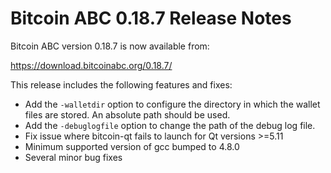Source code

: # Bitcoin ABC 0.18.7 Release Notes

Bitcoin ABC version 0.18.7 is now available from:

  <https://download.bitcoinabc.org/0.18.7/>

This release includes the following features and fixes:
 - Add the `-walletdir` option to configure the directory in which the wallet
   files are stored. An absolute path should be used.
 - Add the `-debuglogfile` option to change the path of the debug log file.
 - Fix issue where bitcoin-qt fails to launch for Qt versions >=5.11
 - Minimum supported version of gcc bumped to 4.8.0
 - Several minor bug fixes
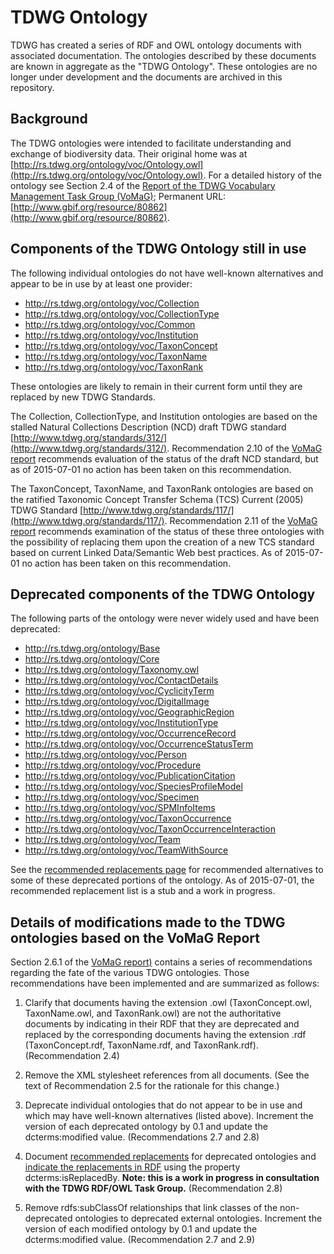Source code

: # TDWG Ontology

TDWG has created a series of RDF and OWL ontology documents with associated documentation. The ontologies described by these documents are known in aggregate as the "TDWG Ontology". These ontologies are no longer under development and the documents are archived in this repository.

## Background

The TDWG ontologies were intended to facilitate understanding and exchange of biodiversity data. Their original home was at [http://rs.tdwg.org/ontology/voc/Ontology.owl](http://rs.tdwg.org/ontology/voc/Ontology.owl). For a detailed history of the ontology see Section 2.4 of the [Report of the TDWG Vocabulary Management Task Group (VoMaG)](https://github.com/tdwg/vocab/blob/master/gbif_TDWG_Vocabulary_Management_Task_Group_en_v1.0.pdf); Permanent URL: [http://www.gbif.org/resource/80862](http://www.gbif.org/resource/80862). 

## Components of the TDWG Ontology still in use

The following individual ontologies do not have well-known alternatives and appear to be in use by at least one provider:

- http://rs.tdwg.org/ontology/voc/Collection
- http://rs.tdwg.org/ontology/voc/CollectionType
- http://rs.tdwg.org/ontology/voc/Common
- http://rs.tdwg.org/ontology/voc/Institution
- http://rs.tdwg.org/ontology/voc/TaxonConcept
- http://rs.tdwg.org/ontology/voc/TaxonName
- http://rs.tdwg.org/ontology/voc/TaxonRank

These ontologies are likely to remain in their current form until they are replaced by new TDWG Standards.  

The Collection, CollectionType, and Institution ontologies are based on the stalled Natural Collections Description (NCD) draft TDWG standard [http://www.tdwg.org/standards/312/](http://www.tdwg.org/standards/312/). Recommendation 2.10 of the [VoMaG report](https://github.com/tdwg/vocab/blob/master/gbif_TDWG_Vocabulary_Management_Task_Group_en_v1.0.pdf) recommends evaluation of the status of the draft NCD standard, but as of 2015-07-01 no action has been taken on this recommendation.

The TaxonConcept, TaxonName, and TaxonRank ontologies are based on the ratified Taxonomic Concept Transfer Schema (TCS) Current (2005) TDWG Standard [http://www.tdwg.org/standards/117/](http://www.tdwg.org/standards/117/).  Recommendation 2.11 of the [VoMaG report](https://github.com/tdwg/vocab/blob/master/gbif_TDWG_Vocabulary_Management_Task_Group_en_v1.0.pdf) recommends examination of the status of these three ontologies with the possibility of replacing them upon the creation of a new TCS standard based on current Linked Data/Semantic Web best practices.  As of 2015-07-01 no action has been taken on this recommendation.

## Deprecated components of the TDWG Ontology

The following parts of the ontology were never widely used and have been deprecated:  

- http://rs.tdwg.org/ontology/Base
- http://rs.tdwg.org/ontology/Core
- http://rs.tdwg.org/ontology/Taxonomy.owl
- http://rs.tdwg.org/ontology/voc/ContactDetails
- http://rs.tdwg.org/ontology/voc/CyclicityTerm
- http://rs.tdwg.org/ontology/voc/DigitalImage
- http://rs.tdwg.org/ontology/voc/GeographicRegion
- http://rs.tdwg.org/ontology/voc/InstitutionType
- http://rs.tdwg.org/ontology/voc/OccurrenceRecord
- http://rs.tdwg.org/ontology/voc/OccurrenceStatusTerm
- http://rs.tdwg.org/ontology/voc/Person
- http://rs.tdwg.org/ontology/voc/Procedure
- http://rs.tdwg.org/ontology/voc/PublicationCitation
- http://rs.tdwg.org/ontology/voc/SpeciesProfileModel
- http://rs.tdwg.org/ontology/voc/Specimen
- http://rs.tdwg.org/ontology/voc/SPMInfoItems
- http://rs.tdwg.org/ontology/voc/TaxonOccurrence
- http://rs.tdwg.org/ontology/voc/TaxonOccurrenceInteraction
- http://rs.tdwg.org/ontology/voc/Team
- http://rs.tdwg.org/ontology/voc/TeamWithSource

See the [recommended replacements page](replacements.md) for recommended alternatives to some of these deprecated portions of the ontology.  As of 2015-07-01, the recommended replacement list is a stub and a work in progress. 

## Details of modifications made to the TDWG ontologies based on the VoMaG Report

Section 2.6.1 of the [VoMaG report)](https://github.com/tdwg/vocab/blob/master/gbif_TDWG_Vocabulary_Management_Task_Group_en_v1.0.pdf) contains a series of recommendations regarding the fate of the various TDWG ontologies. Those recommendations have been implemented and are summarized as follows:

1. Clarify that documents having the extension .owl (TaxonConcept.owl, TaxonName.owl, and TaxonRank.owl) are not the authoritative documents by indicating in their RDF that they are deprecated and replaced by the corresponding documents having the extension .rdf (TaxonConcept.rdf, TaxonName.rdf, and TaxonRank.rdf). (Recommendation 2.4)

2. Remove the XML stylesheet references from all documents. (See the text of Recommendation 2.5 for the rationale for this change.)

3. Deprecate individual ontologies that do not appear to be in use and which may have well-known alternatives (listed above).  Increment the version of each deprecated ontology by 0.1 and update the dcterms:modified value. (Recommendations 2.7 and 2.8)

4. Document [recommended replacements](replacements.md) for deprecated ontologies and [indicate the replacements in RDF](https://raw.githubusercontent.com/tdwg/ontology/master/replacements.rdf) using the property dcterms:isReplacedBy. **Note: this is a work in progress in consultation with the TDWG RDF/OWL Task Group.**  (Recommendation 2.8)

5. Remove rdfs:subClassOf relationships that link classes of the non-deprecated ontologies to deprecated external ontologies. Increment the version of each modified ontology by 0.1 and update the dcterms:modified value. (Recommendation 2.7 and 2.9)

> **DIRECTIONS FOR THIS TASK**: Print the listing exactly, but skip its pictures.

> **SOLVED PROBLEM**:
Source code

: # Bitcoin ABC 0.18.7 Release Notes

Bitcoin ABC version 0.18.7 is now available from:

  <https://download.bitcoinabc.org/0.18.7/>

This release includes the following features and fixes:
 - Add the `-walletdir` option to configure the directory in which the wallet
   files are stored. An absolute path should be used.
 - Add the `-debuglogfile` option to change the path of the debug log file.
 - Fix issue where bitcoin-qt fails to launch for Qt versions >=5.11
 - Minimum supported version of gcc bumped to 4.8.0
 - Several minor bug fixes
Source code

: # TDWG Ontology

TDWG has created a series of RDF and OWL ontology documents with associated documentation. The ontologies described by these documents are known in aggregate as the "TDWG Ontology". These ontologies are no longer under development and the documents are archived in this repository.

## Background

The TDWG ontologies were intended to facilitate understanding and exchange of biodiversity data. Their original home was at [http://rs.tdwg.org/ontology/voc/Ontology.owl](http://rs.tdwg.org/ontology/voc/Ontology.owl). For a detailed history of the ontology see Section 2.4 of the [Report of the TDWG Vocabulary Management Task Group (VoMaG)](https://github.com/tdwg/vocab/blob/master/gbif_TDWG_Vocabulary_Management_Task_Group_en_v1.0.pdf); Permanent URL: [http://www.gbif.org/resource/80862](http://www.gbif.org/resource/80862). 

## Components of the TDWG Ontology still in use

The following individual ontologies do not have well-known alternatives and appear to be in use by at least one provider:

- http://rs.tdwg.org/ontology/voc/Collection
- http://rs.tdwg.org/ontology/voc/CollectionType
- http://rs.tdwg.org/ontology/voc/Common
- http://rs.tdwg.org/ontology/voc/Institution
- http://rs.tdwg.org/ontology/voc/TaxonConcept
- http://rs.tdwg.org/ontology/voc/TaxonName
- http://rs.tdwg.org/ontology/voc/TaxonRank

These ontologies are likely to remain in their current form until they are replaced by new TDWG Standards.  

The Collection, CollectionType, and Institution ontologies are based on the stalled Natural Collections Description (NCD) draft TDWG standard [http://www.tdwg.org/standards/312/](http://www.tdwg.org/standards/312/). Recommendation 2.10 of the [VoMaG report](https://github.com/tdwg/vocab/blob/master/gbif_TDWG_Vocabulary_Management_Task_Group_en_v1.0.pdf) recommends evaluation of the status of the draft NCD standard, but as of 2015-07-01 no action has been taken on this recommendation.

The TaxonConcept, TaxonName, and TaxonRank ontologies are based on the ratified Taxonomic Concept Transfer Schema (TCS) Current (2005) TDWG Standard [http://www.tdwg.org/standards/117/](http://www.tdwg.org/standards/117/).  Recommendation 2.11 of the [VoMaG report](https://github.com/tdwg/vocab/blob/master/gbif_TDWG_Vocabulary_Management_Task_Group_en_v1.0.pdf) recommends examination of the status of these three ontologies with the possibility of replacing them upon the creation of a new TCS standard based on current Linked Data/Semantic Web best practices.  As of 2015-07-01 no action has been taken on this recommendation.

## Deprecated components of the TDWG Ontology

The following parts of the ontology were never widely used and have been deprecated:  

- http://rs.tdwg.org/ontology/Base
- http://rs.tdwg.org/ontology/Core
- http://rs.tdwg.org/ontology/Taxonomy.owl
- http://rs.tdwg.org/ontology/voc/ContactDetails
- http://rs.tdwg.org/ontology/voc/CyclicityTerm
- http://rs.tdwg.org/ontology/voc/DigitalImage
- http://rs.tdwg.org/ontology/voc/GeographicRegion
- http://rs.tdwg.org/ontology/voc/InstitutionType
- http://rs.tdwg.org/ontology/voc/OccurrenceRecord
- http://rs.tdwg.org/ontology/voc/OccurrenceStatusTerm
- http://rs.tdwg.org/ontology/voc/Person
- http://rs.tdwg.org/ontology/voc/Procedure
- http://rs.tdwg.org/ontology/voc/PublicationCitation
- http://rs.tdwg.org/ontology/voc/SpeciesProfileModel
- http://rs.tdwg.org/ontology/voc/Specimen
- http://rs.tdwg.org/ontology/voc/SPMInfoItems
- http://rs.tdwg.org/ontology/voc/TaxonOccurrence
- http://rs.tdwg.org/ontology/voc/TaxonOccurrenceInteraction
- http://rs.tdwg.org/ontology/voc/Team
- http://rs.tdwg.org/ontology/voc/TeamWithSource

See the [recommended replacements page](replacements.md) for recommended alternatives to some of these deprecated portions of the ontology.  As of 2015-07-01, the recommended replacement list is a stub and a work in progress. 

## Details of modifications made to the TDWG ontologies based on the VoMaG Report

Section 2.6.1 of the [VoMaG report)](https://github.com/tdwg/vocab/blob/master/gbif_TDWG_Vocabulary_Management_Task_Group_en_v1.0.pdf) contains a series of recommendations regarding the fate of the various TDWG ontologies. Those recommendations have been implemented and are summarized as follows:

1. Clarify that documents having the extension .owl (TaxonConcept.owl, TaxonName.owl, and TaxonRank.owl) are not the authoritative documents by indicating in their RDF that they are deprecated and replaced by the corresponding documents having the extension .rdf (TaxonConcept.rdf, TaxonName.rdf, and TaxonRank.rdf). (Recommendation 2.4)

2. Remove the XML stylesheet references from all documents. (See the text of Recommendation 2.5 for the rationale for this change.)

3. Deprecate individual ontologies that do not appear to be in use and which may have well-known alternatives (listed above).  Increment the version of each deprecated ontology by 0.1 and update the dcterms:modified value. (Recommendations 2.7 and 2.8)

4. Document [recommended replacements](replacements.md) for deprecated ontologies and [indicate the replacements in RDF](https://raw.githubusercontent.com/tdwg/ontology/master/replacements.rdf) using the property dcterms:isReplacedBy. **Note: this is a work in progress in consultation with the TDWG RDF/OWL Task Group.**  (Recommendation 2.8)

5. Remove rdfs:subClassOf relationships that link classes of the non-deprecated ontologies to deprecated external ontologies. Increment the version of each modified ontology by 0.1 and update the dcterms:modified value. (Recommendation 2.7 and 2.9)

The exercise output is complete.